Its name is Dense Shelf Water Cascades (DSWC), something like dense water platform waterfalls.
According to the researchers, led by Charitaha Pattiaratchi, these rivers form in winter and are the consequence of the cooling of surface water off the Australian coast.
When this cooling occurs, the water becomes denser and tends to submerge, flowing out to sea on the continental shelf thanks to the action of gravity on the inclined platform.
The data gathered by scientists so far tells us that these currents can extend up to distances of more than 10,000 kilometers from the coast.
As expected, currents have a great influence on the transport of nutrients, animal and plant matter, and offshore pollution, which suggests that underwater rivers are of great importance globally.
“The ocean near the coast receives all suspended and dissolved matter, including nutrients, plants, animals, and pollution,” revealed Yasha Hetzel, co-author of the study.
“It represents an important component of the ocean environment, connecting the land with the deep ocean.”
“The occurrence of DSWC around Australia is unique with continental-scale forcing through air-sea fluxes that overcome local wind and tidal forcing.
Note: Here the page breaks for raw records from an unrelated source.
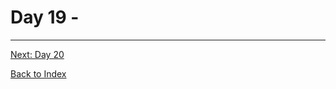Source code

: # Day 19 -

<!--
## Watch the video

[Video link](https://www.youtube.com/watch?v=)

## Day 19 - Excercise
-->

---
[Next: Day 20](20-day20.md)

[Back to Index](index.md)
It is shown that DSWC acts as a conduit to transport suspended material across the continental shelf and is a critical process that influences water quality on the inner continental shelf,” the researchers wrote in their study.
This makes the finding of great importance. This is the most significant discovery in coastal oceanography in decades, and not only in Australia but globally. Since these underwater rivers flow below the surface, they could not be observed by means of satellites.
Its study was only possible thanks to autonomous underwater robots that allowed obtaining a vast amount of information. Specifically, the robots – which are part of the Australian Integrated Marine Observation System – carried out 126 missions between 2008 and 2019.
As explained by Tanziha Mahjabin, the lead author of the new study, “the data has been collected for more than a decade and is equivalent to spending more than 2,500 days at sea.”
Only in this way have scientists been able to examine what happened in different areas of Australia at different times of the year.
The study has been published in Scientific Reports.